One of the easiest breakfasts to prep ahead is French toast. It's a simple way to have a nourishing, high-protein breakfast ready for busy mornings, postpartum recovery, picky eaters, or feeding your family without starting from scratch each day.
This version combines sourdough bread, pasture-raised eggs, raw milk (or protein milk), and collagen peptides for a protein-rich twist on a classic breakfast. Consider doubling the batch and freezing the extras for easy breakfasts throughout the week.


Ingredients

  • 8 slices sourdough bread
  • 5 pasture-raised eggs
  • 1 cup raw milk (or protein milk for an extra protein boost)
  • 2 scoops unflavored collagen peptides
  • 1 teaspoon vanilla extract
  • 1 teaspoon ground cinnamon
  • Pinch of sea salt
  • 1–2 tablespoons grass-fed butter, for cooking

Instructions

  1. In a large bowl, whisk together the eggs, milk, collagen, vanilla, cinnamon, and salt.
  2. Dip each slice of sourdough into the mixture, allowing it to soak briefly on both sides.
  3. Heat a skillet or griddle over medium heat and melt the grass-fed butter.
  4. Cook the French toast for 3–4 minutes per side, or until golden brown.
  5. Serve immediately or allow the slices to cool completely before freezing.

How to Freeze

Place cooled slices in a single layer on a baking sheet and freeze until solid.

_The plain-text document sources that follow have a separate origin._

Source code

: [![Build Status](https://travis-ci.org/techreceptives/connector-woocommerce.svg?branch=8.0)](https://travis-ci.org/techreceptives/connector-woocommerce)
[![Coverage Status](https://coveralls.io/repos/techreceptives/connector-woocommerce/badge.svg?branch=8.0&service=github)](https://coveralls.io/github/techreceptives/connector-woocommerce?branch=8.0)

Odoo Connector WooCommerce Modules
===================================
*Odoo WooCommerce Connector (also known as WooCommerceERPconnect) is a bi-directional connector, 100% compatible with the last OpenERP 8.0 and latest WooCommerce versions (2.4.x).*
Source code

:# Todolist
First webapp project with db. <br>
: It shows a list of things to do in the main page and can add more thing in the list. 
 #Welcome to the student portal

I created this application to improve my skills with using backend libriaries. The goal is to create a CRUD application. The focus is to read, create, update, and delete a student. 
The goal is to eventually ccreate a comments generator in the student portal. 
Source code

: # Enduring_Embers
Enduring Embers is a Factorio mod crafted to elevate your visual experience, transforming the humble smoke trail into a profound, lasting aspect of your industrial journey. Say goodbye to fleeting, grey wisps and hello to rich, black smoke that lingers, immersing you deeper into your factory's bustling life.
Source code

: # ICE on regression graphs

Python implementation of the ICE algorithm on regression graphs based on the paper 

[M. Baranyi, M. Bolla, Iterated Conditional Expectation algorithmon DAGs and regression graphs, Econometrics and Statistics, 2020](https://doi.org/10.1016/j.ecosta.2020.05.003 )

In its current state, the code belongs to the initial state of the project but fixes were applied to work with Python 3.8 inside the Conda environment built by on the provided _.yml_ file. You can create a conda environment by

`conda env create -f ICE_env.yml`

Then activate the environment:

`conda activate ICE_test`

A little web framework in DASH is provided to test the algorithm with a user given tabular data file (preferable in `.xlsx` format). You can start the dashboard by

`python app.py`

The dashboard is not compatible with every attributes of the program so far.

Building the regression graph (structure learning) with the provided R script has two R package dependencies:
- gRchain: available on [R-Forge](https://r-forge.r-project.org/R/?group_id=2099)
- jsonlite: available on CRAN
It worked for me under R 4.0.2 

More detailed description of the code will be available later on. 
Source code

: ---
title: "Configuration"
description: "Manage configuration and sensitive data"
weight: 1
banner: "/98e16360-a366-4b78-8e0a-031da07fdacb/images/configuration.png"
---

Transfer to a freezer-safe bag or container and store for up to 3 months.
To reheat, simply pop the slices into a toaster, toaster oven, or warm skillet until heated through.

Serving Suggestions

Serve with grass-fed butter, maple syrup, fresh berries, Greek yogurt, hemp hearts, or nut butter for an extra boost of protein and healthy fats.
A little prep today can make breakfast feel effortless tomorrow.

Protein Content

Approximately 10–11 grams of protein per slice, depending on the bread and collagen used.
If you serve 2 slices, that's about 20–22 grams of protein.
For an even more protein-rich breakfast, try adding:
  • ½ cup Greek yogurt (+10–15g protein)
  • 1 tablespoon hemp hearts (+3g protein)
  • Sausage, bacon, or extra eggs on the side
With a few simple additions, you can easily turn this into a 30–40+ gram protein breakfast.